• Exercise brief: Produce a faithful copy of every record below, without the pictures.

Dataset entries
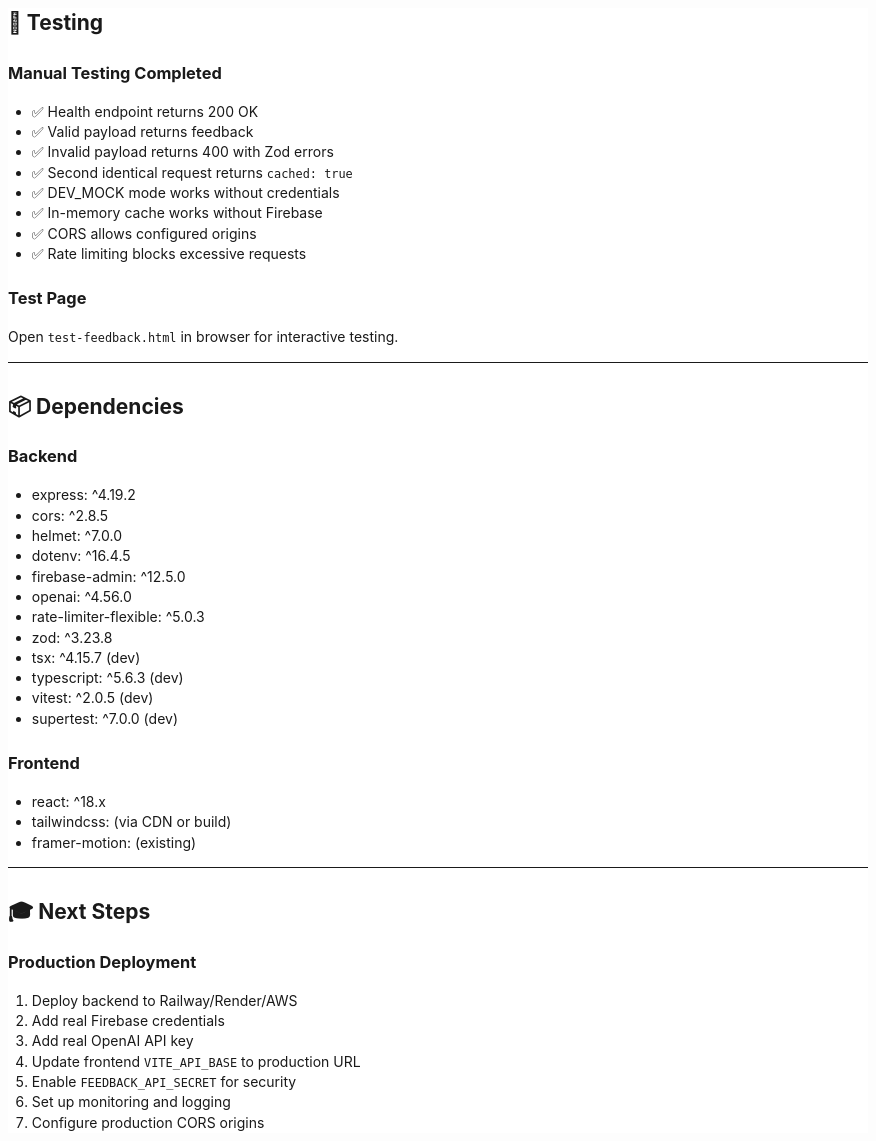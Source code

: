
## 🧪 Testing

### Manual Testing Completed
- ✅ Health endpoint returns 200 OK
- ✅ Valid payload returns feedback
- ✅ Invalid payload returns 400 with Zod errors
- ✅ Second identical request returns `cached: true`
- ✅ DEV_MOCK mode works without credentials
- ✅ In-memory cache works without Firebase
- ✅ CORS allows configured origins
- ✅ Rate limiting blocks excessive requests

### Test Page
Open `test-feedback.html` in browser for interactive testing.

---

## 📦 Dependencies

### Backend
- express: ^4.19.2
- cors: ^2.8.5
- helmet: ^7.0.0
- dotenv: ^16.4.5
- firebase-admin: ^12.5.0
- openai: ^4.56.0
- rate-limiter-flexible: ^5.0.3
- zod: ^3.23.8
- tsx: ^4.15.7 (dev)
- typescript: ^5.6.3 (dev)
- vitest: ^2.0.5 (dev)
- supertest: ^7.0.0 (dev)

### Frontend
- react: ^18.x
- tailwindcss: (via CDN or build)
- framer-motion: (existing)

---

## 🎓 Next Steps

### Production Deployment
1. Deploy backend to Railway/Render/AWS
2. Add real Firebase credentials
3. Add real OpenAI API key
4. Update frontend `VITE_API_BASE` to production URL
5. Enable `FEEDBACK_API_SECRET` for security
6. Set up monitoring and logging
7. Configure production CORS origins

• Exercise answer:
Source code

:
## 🧪 Testing

### Manual Testing Completed
- ✅ Health endpoint returns 200 OK
- ✅ Valid payload returns feedback
- ✅ Invalid payload returns 400 with Zod errors
- ✅ Second identical request returns `cached: true`
- ✅ DEV_MOCK mode works without credentials
- ✅ In-memory cache works without Firebase
- ✅ CORS allows configured origins
- ✅ Rate limiting blocks excessive requests

### Test Page
Open `test-feedback.html` in browser for interactive testing.

---

## 📦 Dependencies

### Backend
- express: ^4.19.2
- cors: ^2.8.5
- helmet: ^7.0.0
- dotenv: ^16.4.5
- firebase-admin: ^12.5.0
- openai: ^4.56.0
- rate-limiter-flexible: ^5.0.3
- zod: ^3.23.8
- tsx: ^4.15.7 (dev)
- typescript: ^5.6.3 (dev)
- vitest: ^2.0.5 (dev)
- supertest: ^7.0.0 (dev)

### Frontend
- react: ^18.x
- tailwindcss: (via CDN or build)
- framer-motion: (existing)

---

## 🎓 Next Steps

### Production Deployment
1. Deploy backend to Railway/Render/AWS
2. Add real Firebase credentials
3. Add real OpenAI API key
4. Update frontend `VITE_API_BASE` to production URL
5. Enable `FEEDBACK_API_SECRET` for security
6. Set up monitoring and logging
7. Configure production CORS origins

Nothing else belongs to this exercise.